И, свободным жестом бывшего присяжного поверенного, бросив на стол вещественных доказательств треугольный пакетик с пирамидоном в порошке, — защитник опустился на адвокатское сиденье и стал деловито выбирать пот со лба, убежавшего далеко на затылок.
Председатель суда, записав что-то на бумажке, наклонился к судье левому, пошептался с ним, и тот кивнул головой; то же самое направо — и новый утвердительный кивок. Это было как раз в конце первой недели болезни Егора Егоровича утром в день воскресный, когда наш больной, проснувшись, повернул исхудалое лицо к дремавшей в кресле Анне Пахомовне и сказал:
— Нынче мне, кажется, получше. И пожалуй, я даже кофею выпью, а то и с булочкой. Ты бы обтёрла мне лицо и руки мокрым полотенцем!

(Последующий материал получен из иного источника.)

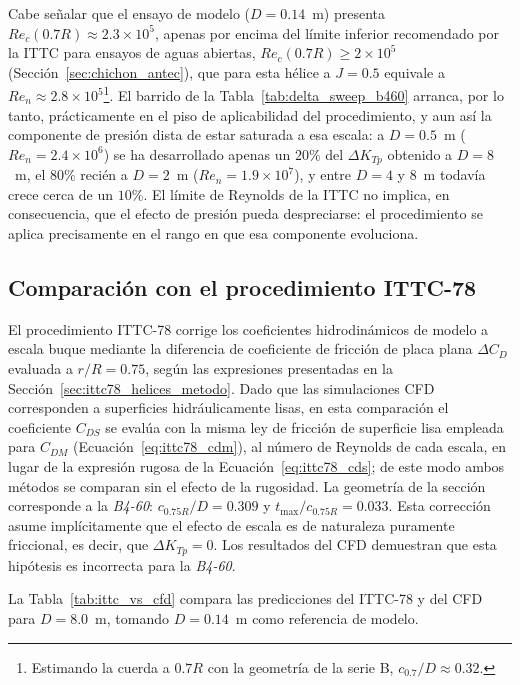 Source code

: Cabe señalar que el ensayo de modelo ($D=0.14$~m) presenta $Re_c(0.7R)\approx2.3\times10^5$, apenas por encima del límite inferior recomendado por la ITTC para ensayos de aguas abiertas, $Re_c(0.7R)\geq2\times10^5$ (Sección~\ref{sec:chichon_antec}), que para esta hélice a $J=0.5$ equivale a $Re_n\approx2.8\times10^5$\footnote{Estimando la cuerda a $0.7R$ con la geometría de la serie B, $c_{0.7}/D\approx0.32$.}. El barrido de la Tabla~\ref{tab:delta_sweep_b460} arranca, por lo tanto, prácticamente en el piso de aplicabilidad del procedimiento, y aun así la componente de presión dista de estar saturada a esa escala: a $D=0.5$~m ($Re_n=2.4\times10^6$) se ha desarrollado apenas un $20\%$ del $\Delta K_{Tp}$ obtenido a $D=8$~m, el $80\%$ recién a $D=2$~m ($Re_n=1.9\times10^7$), y entre $D=4$ y $8$~m todavía crece cerca de un $10\%$. El límite de Reynolds de la ITTC no implica, en consecuencia, que el efecto de presión pueda despreciarse: el procedimiento se aplica precisamente en el rango en que esa componente evoluciona.

\subsection{Comparación con el procedimiento ITTC-78}
\label{sec:helices_ittc78}

El procedimiento ITTC-78 corrige los coeficientes hidrodinámicos de modelo a escala buque mediante la diferencia de coeficiente de fricción de placa plana $\Delta C_D$ evaluada a $r/R = 0.75$, según las expresiones presentadas en la Sección~\ref{sec:ittc78_helices_metodo}. Dado que las simulaciones CFD corresponden a superficies hidráulicamente lisas, en esta comparación el coeficiente $C_{DS}$ se evalúa con la misma ley de fricción de superficie lisa empleada para $C_{DM}$ (Ecuación~\ref{eq:ittc78_cdm}), al número de Reynolds de cada escala, en lugar de la expresión rugosa de la Ecuación~\ref{eq:ittc78_cds}; de este modo ambos métodos se comparan sin el efecto de la rugosidad. La geometría de la sección corresponde a la \textit{B4-60}: $c_{0.75R}/D=0.309$ y $t_{\max}/c_{0.75R}=0.033$. Esta corrección asume implícitamente que el efecto de escala es de naturaleza puramente friccional, es decir, que $\Delta K_{Tp} = 0$. Los resultados del CFD demuestran que esta hipótesis es incorrecta para la \textit{B4-60}.

La Tabla~\ref{tab:ittc_vs_cfd} compara las predicciones del ITTC-78 y del CFD para $D = 8.0$~m, tomando $D = 0.14$~m como referencia de modelo.

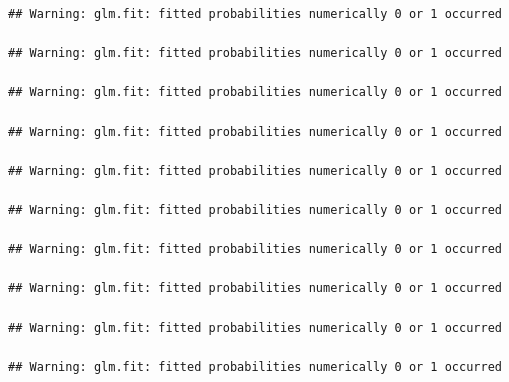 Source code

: \documentclass[]{article}
\newenvironment{Shaded}{\begin{snugshade}}{\end{snugshade}}
\newcommand{\KeywordTok}[1]{\textcolor[rgb]{0.13,0.29,0.53}{\textbf{#1}}}
\newcommand{\DataTypeTok}[1]{\textcolor[rgb]{0.13,0.29,0.53}{#1}}
\newcommand{\DecValTok}[1]{\textcolor[rgb]{0.00,0.00,0.81}{#1}}
\newcommand{\StringTok}[1]{\textcolor[rgb]{0.31,0.60,0.02}{#1}}
\newcommand{\OtherTok}[1]{\textcolor[rgb]{0.56,0.35,0.01}{#1}}
\newcommand{\ControlFlowTok}[1]{\textcolor[rgb]{0.13,0.29,0.53}{\textbf{#1}}}
\newcommand{\OperatorTok}[1]{\textcolor[rgb]{0.81,0.36,0.00}{\textbf{#1}}}
\newcommand{\NormalTok}[1]{#1}
\begin{document}
\begin{verbatim}
## Warning: glm.fit: fitted probabilities numerically 0 or 1 occurred

## Warning: glm.fit: fitted probabilities numerically 0 or 1 occurred

## Warning: glm.fit: fitted probabilities numerically 0 or 1 occurred

## Warning: glm.fit: fitted probabilities numerically 0 or 1 occurred

## Warning: glm.fit: fitted probabilities numerically 0 or 1 occurred

## Warning: glm.fit: fitted probabilities numerically 0 or 1 occurred

## Warning: glm.fit: fitted probabilities numerically 0 or 1 occurred

## Warning: glm.fit: fitted probabilities numerically 0 or 1 occurred

## Warning: glm.fit: fitted probabilities numerically 0 or 1 occurred

## Warning: glm.fit: fitted probabilities numerically 0 or 1 occurred
\end{verbatim}

\begin{Shaded}
\end{Shaded}
\end{document}
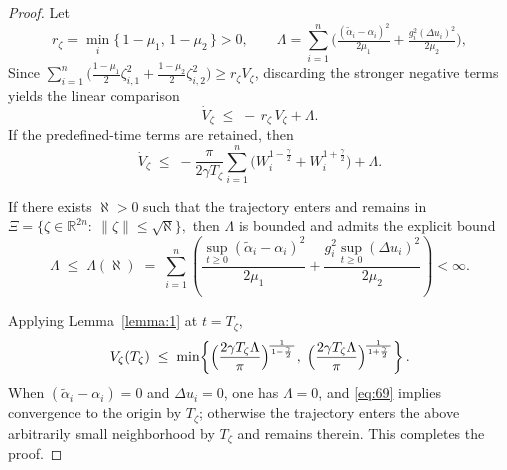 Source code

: \documentclass[pdflatex,sn-mathphys-num]{sn-jnl}%
\theoremstyle{thmstyleone}%
\theoremstyle{thmstyletwo}%
\theoremstyle{thmstylethree}%
\begin{document}
\begin{proof}
Let
\[
  r_\zeta = \min_{i}\{\,1-\mu_{1},\,1-\mu_{2}\,\}>0,\qquad
  \Lambda  = \sum_{i=1}^{n}\Big(
  \tfrac{(\tilde\alpha_i-\alpha_i)^{2}}{2\mu_{1}}
  +\tfrac{g_i^{2}(\Delta u_i)^{2}}{2\mu_{2}}\Big),
\]
Since
\(
  \sum_{i=1}^{n}\big(\tfrac{1-\mu_{1}}{2}\zeta_{i,1}^{2}
  +\tfrac{1-\mu_{2}}{2}\zeta_{i,2}^{2}\big)
  \ge r_\zeta V_\zeta
\),
discarding the stronger negative terms yields the linear comparison
\begin{equation}\label{eq:68}
  \dot V_{\zeta}\;\le\; -\, r_\zeta\, V_\zeta + \Lambda .
\end{equation}
If the predefined-time terms are retained, then
\begin{equation}\label{eq:69}
  \dot V_{\zeta}
  \;\le\;
  -\frac{\pi}{2\gamma T_{\zeta}}
  \sum_{i=1}^{n}\Big( W_i^{1-\frac{\gamma}{2}}+W_i^{1+\frac{\gamma}{2}} \Big)
  +\Lambda.
\end{equation}

If there exists $\aleph>0$ such that the trajectory enters and remains in
	\(
	  \Xi=\{\zeta\in\mathbb R^{2n}:\ \|\zeta\|\le \sqrt{\aleph}\},
	\)
	then $\Lambda$ is bounded and admits the explicit bound
\begin{equation}\label{eq:70}
  \Lambda \;\le\; \Lambda(\aleph)\;=\;
  \sum_{i=1}^{n}\left(
  \frac{\sup_{t\ge 0}(\tilde\alpha_i-\alpha_i)^2}{2\mu_{1}}
  +\frac{g_i^{2}\sup_{t\ge 0}(\Delta u_i)^2}{2\mu_{2}}
  \right)\!<\infty .
\end{equation}

Applying Lemma~\ref{lemma:1} at $t=T_\zeta$,
\begin{equation}\label{eq:71}
  V_\zeta(T_\zeta) \;\le\;
  \min\!\left\{
    \Bigl(\frac{2\gamma T_{\zeta}\Lambda}{\pi}\Bigr)^{\!\frac{1}{\,1-\frac{\gamma}{2}\,}},
    \;
    \Bigl(\frac{2\gamma T_{\zeta}\Lambda}{\pi}\Bigr)^{\!\frac{1}{\,1+\frac{\gamma}{2}\,}}
  \right\}.
\end{equation}
When $(\tilde\alpha_i-\alpha_i)=0$ and $\Delta u_i=0$, one has $\Lambda=0$, and \cref{eq:69} implies convergence to the origin by $T_\zeta$; otherwise the trajectory enters the above arbitrarily small neighborhood by $T_\zeta$ and remains therein. This completes the proof.
\end{proof}
\end{document}
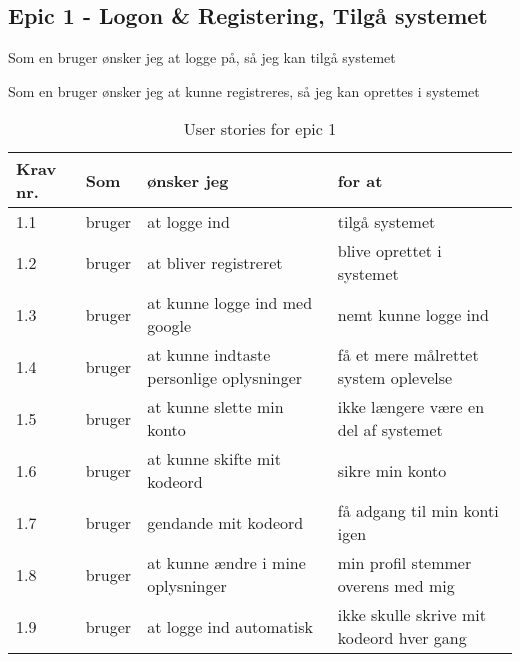 \subsection{Epic 1 - Logon \& Registering, Tilgå systemet}

Som en bruger ønsker jeg at logge på, så jeg kan tilgå systemet

Som en bruger ønsker jeg at kunne registreres, så jeg kan oprettes i systemet

\begin{table}[H]
    \centering
    \caption{User stories for epic 1}
    \label{tab:us-epic1}
    \begin{tabular}{p{1cm}|p{2cm}|p{6cm}|p{6cm}}
        \textbf{Krav nr.} & \textbf{Som} & \textbf{ønsker jeg}                      & \textbf{for at}                          \\
        \hline
        1.1               & bruger       & at logge ind                             & tilgå systemet                           \\
        \hline
        1.2               & bruger       & at bliver registreret                    & blive oprettet i systemet                \\
        \hline
        1.3               & bruger       & at kunne logge ind med google            & nemt kunne logge ind                     \\
        \hline
        1.4               & bruger       & at kunne indtaste personlige oplysninger & få et mere målrettet system oplevelse    \\
        \hline
        1.5               & bruger       & at kunne slette min konto                & ikke længere være en del af systemet     \\
        \hline
        1.6               & bruger       & at kunne skifte mit kodeord              & sikre min konto                          \\
        \hline
        1.7               & bruger       & gendande mit kodeord                     & få adgang til min konti igen             \\
        \hline
        1.8               & bruger       & at kunne ændre i mine oplysninger        & min profil stemmer overens med mig       \\
        \hline
        1.9               & bruger       & at logge ind automatisk                  & ikke skulle skrive mit kodeord hver gang \\
    \end{tabular}
\end{table}

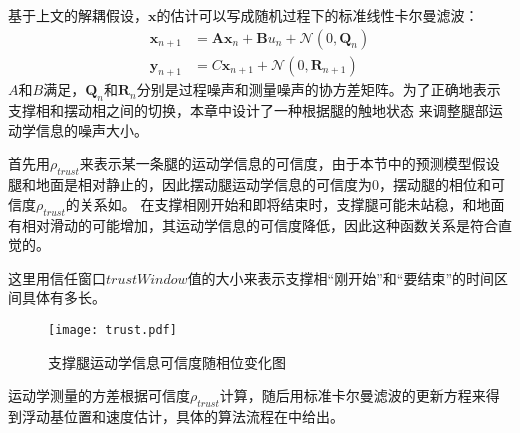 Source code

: \begin{algorithm}[htbp]
    \end{algorithm}
基于上文的解耦假设，$\boldsymbol{x}$的估计可以写成随机过程下的标准线性卡尔曼滤波：
\begin{equation}
    \label{equ:std_kf}
    \begin{aligned}
        \boldsymbol{x}_{n+1} & =\boldsymbol{A} \boldsymbol{x}_n+\boldsymbol{B} u_n+\mathcal{N}\left(0, \boldsymbol{Q}_n\right) \\
        \boldsymbol{y}_{n+1} & =C \boldsymbol{x}_{n+1}+\mathcal{N}\left(0, \boldsymbol{R}_{n+1}\right)
        \end{aligned}
\end{equation}
$A$和$B$满足，$\boldsymbol{Q}_n$和$\boldsymbol{R}_n$分别是过程噪声和测量噪声的协方差矩阵。为了正确地表示支撑相和摆动相之间的切换，本章中设计了一种根据腿的触地状态
来调整腿部运动学信息的噪声大小。

首先用$\rho_{trust}$来表示某一条腿的运动学信息的可信度，由于本节中的预测模型假设腿和地面是相对静止的，因此摆动腿运动学信息的可信度为0，摆动腿的相位和可信度$\rho_{trust}$的关系如。
在支撑相刚开始和即将结束时，支撑腿可能未站稳，和地面有相对滑动的可能增加，其运动学信息的可信度降低，因此这种函数关系是符合直觉的。

这里用信任窗口$trustWindow$值的大小来表示支撑相“刚开始”和“要结束”的时间区间具体有多长。
\begin{figure}[htbp]
    \centering
    \texttt{[image: trust.pdf]}
    \caption{\label{fig:kin_trust}支撑腿运动学信息可信度随相位变化图}
\end{figure}
运动学测量的方差根据可信度$\rho_{trust}$计算，随后用标准卡尔曼滤波的更新方程来得到浮动基位置和速度估计，具体的算法流程在中给出。
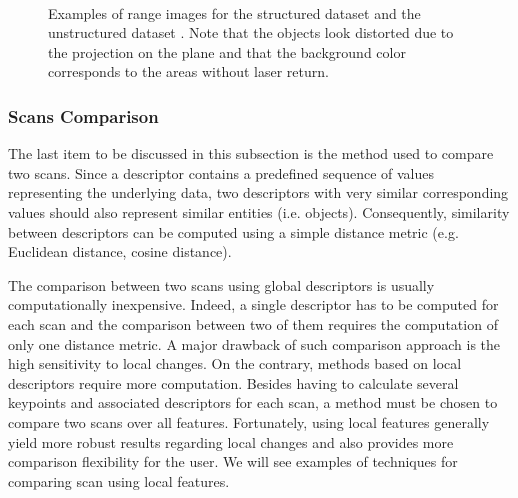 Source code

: \begin{figure}[H]
    \centering
    \\
    \caption{Examples of range images for the structured dataset \protect{} and the unstructured dataset \protect{}. Note that the objects look distorted due to the projection on the plane and that the background color corresponds to the areas without laser return.}
    \label{fig:chap_slam_range}
\end{figure}

\subsubsection{Scans Comparison}
\label{ssub:scans_comparison}

The last item to be discussed in this subsection is the method used to compare two scans. Since a descriptor contains a predefined sequence of values representing the underlying data, two descriptors with very similar corresponding values should also represent similar entities (i.e. objects). Consequently, similarity between descriptors can be computed using a simple distance metric (e.g. Euclidean distance, cosine distance).

The comparison between two scans using global descriptors is usually computationally inexpensive. Indeed, a single descriptor has to be computed for each scan and the comparison between two of them requires the computation of only one distance metric. A major drawback of such comparison approach is the high sensitivity to local changes.
On the contrary, methods based on local descriptors require more computation. Besides having to calculate several keypoints and associated descriptors for each scan, a method must be chosen to compare two scans over all features. Fortunately, using local features generally yield more robust results regarding local changes and also provides more comparison flexibility for the user. We will see examples of techniques for comparing scan using local features.

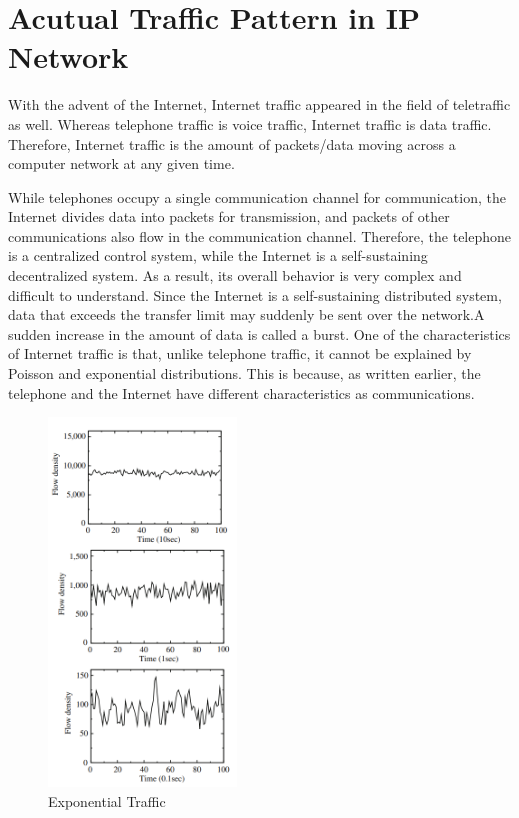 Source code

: \section{Acutual Traffic Pattern in IP Network}
With the advent of the Internet, Internet traffic appeared in the field of teletraffic as well.
Whereas telephone traffic is voice traffic, Internet traffic is data traffic.
Therefore, Internet traffic is the amount of packets/data moving across a computer network at any given time.

While telephones occupy a single communication channel for communication, the Internet divides data into packets for transmission, and packets of other communications also flow in the communication channel.
Therefore, the telephone is a centralized control system, while the Internet is a self-sustaining decentralized system. 
As a result, its overall behavior is very complex and difficult to understand.
Since the Internet is a self-sustaining distributed system, data that exceeds the transfer limit may suddenly be sent over the network.A sudden increase in the amount of data is called a burst.
One of the characteristics of Internet traffic is that, unlike telephone traffic, it cannot be explained by Poisson and exponential distributions.\cite{Fukuda2004}
This is because, as written earlier, the telephone and the Internet have different characteristics as communications.
  \begin{figure}[ht]
    \centering
    \includegraphics[width=5cm]{img/exponential.png}
    \caption{Exponential Traffic \protect \footnotemark}
    \label{fig:exponential}  
  \end{figure}

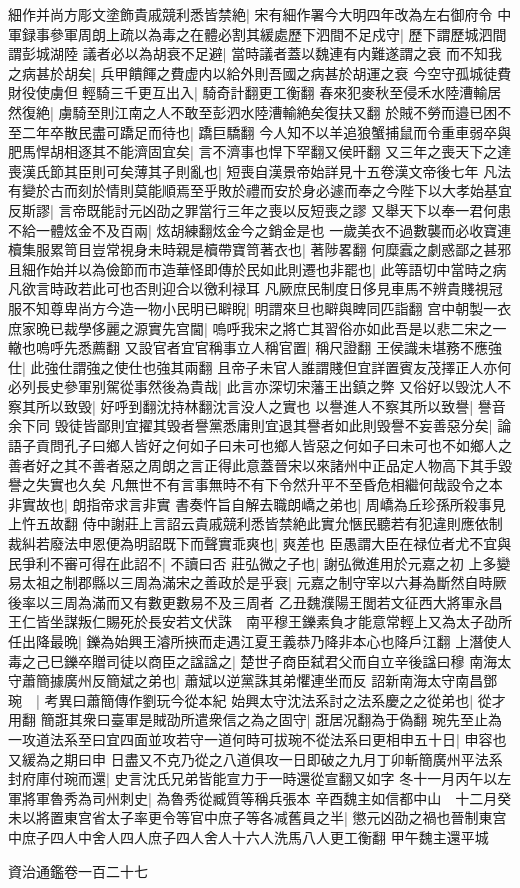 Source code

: 細作并尚方彫文塗飾貴戚競利悉皆禁絶|{
	宋有細作署今大明四年改為左右御府令}
中軍録事參軍周朗上疏以為毒之在體必割其緩處歷下泗間不足戍守|{
	歷下謂歷城泗間謂彭城湖陸}
議者必以為胡衰不足避|{
	當時議者蓋以魏連有内難遂謂之衰}
而不知我之病甚於胡矣|{
	兵甲饋餫之費虚内以給外則吾國之病甚於胡運之衰}
今空守孤城徒費財役使虜但輕騎三千更互出入|{
	騎奇計翻更工衡翻}
春來犯麥秋至侵禾水陸漕輸居然復絶|{
	虜騎至則江南之人不敢至彭泗水陸漕輸絶矣復扶又翻}
於賊不勞而邉已困不至二年卒散民盡可蹻足而待也|{
	蹻巨驕翻}
今人知不以羊追狼蟹捕鼠而令重車弱卒與肥馬悍胡相逐其不能濟固宜矣|{
	言不濟事也悍下罕翻又侯旰翻}
又三年之喪天下之達喪漢氏節其臣則可矣薄其子則亂也|{
	短喪自漢景帝始詳見十五卷漢文帝後七年}
凡法有變於古而刻於情則莫能順焉至乎敗於禮而安於身必遽而奉之今陛下以大孝始基宜反斯謬|{
	言帝既能討元凶劭之罪當行三年之喪以反短喪之謬}
又舉天下以奉一君何患不給一體炫金不及百兩|{
	炫胡練翻炫金今之銷金是也}
一歲美衣不過數襲而必收寶連櫝集服累笥目豈常視身未時親是櫝帶寶笥著衣也|{
	著陟畧翻}
何糜蠧之劇惑鄙之甚邪且細作始并以為儉節而市造華怪即傳於民如此則遷也非罷也|{
	此等語切中當時之病凡欲言時政若此可也否則迎合以徼利禄耳}
凡厥庶民制度日侈見車馬不辨貴賤視冠服不知尊卑尚方今造一物小民明已䁹睨|{
	明謂來旦也䁹與睥同匹詣翻}
宫中朝製一衣庶家晩已裁學侈麗之源實先宫閫|{
	嗚呼我宋之將亡其習俗亦如此吾是以悲二宋之一轍也嗚呼先悉薦翻}
又設官者宜官稱事立人稱官置|{
	稱尺證翻}
王侯識未堪務不應強仕|{
	此強仕謂強之使仕也強其兩翻}
且帝子未官人誰謂賤但宜詳置賓友茂擇正人亦何必列長史參軍别駕從事然後為貴哉|{
	此言亦深切宋藩王出鎮之弊}
又俗好以毁沈人不察其所以致毁|{
	好呼到翻沈持林翻沈言没人之實也}
以譽進人不察其所以致譽|{
	譽音余下同}
毁徒皆鄙則宜擢其毁者譽黨悉庸則宜退其譽者如此則毁譽不妄善惡分矣|{
	論語子貢問孔子曰鄉人皆好之何如子曰未可也鄉人皆惡之何如子曰未可也不如鄉人之善者好之其不善者惡之周朗之言正得此意蓋晉宋以來諸州中正品定人物高下其手毀譽之失實也久矣}
凡無世不有言事無時不有下令然升平不至昏危相繼何哉設令之本非實故也|{
	朗指帝求言非實}
書奏忤旨自解去職朗嶠之弟也|{
	周嶠為丘珍孫所殺事見上忤五故翻}
侍中謝莊上言詔云貴戚競利悉皆禁絶此實允愜民聽若有犯違則應依制裁糾若廢法申恩便為明詔既下而聲實乖爽也|{
	爽差也}
臣愚謂大臣在禄位者尤不宜與民爭利不審可得在此詔不|{
	不讀曰否}
莊弘微之子也|{
	謝弘微進用於元嘉之初}
上多變易太祖之制郡縣以三周為滿宋之善政於是乎衰|{
	元嘉之制守宰以六朞為斷然自時厥後率以三周為滿而又有數更數易不及三周者}
乙丑魏濮陽王閭若文征西大將軍永昌王仁皆坐謀叛仁賜死於長安若文伏誅　南平穆王鑠素負才能意常輕上又為太子劭所任出降最晩|{
	鑠為始興王濬所挾而走遇江夏王義恭乃降非本心也降戶江翻}
上潛使人毒之己巳鑠卒贈司徒以商臣之諡諡之|{
	楚世子商臣弑君父而自立辛後諡曰穆}
南海太守蕭簡據廣州反簡斌之弟也|{
	蕭斌以逆黨誅其弟懼連坐而反}
詔新南海太守南昌鄧琬　|{
	考異曰蕭簡傳作劉玩今從本紀}
始興太守沈法系討之法系慶之之從弟也|{
	從才用翻}
簡誑其衆曰臺軍是賊劭所遣衆信之為之固守|{
	誑居况翻為于偽翻}
琬先至止為一攻道法系至曰宜四面並攻若守一道何時可拔琬不從法系曰更相申五十日|{
	申容也又緩為之期曰申}
日盡又不克乃從之八道俱攻一日即破之九月丁卯斬簡廣州平法系封府庫付琬而還|{
	史言沈氏兄弟皆能宣力于一時還從宣翻又如字}
冬十一月丙午以左軍將軍魯秀為司州刺史|{
	為魯秀從臧質等稱兵張本}
辛酉魏主如信都中山　十二月癸未以將置東宫省太子率更令等官中庶子等各减舊員之半|{
	懲元凶劭之禍也晉制東宫中庶子四人中舍人四人庶子四人舍人十六人洗馬八人更工衡翻}
甲午魏主還平城

資治通鑑卷一百二十七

Земля. На земле хижина, обсаженная тополями и незабудками. Из трубы чернильными завитушками подымается дымок. Собачка с загнутым хвостом и тонкими ножками добродушно лает вообще и в частности. На протянутой верёвке подсыхает от пролитых слез прикреплённый деревянными скрепочками бесхозяйный носовой платок. Мирный быт, не оживлённый присутствием человека.
Туман подымается к нему. По мере его восхождения сквозь него протыкается благородная солнечная рожа с сиянием в виде чёрточек. Общая серость покрывается лазоревой окраской. Просыпаются куры и надежды. Чувствуется приближение приятного.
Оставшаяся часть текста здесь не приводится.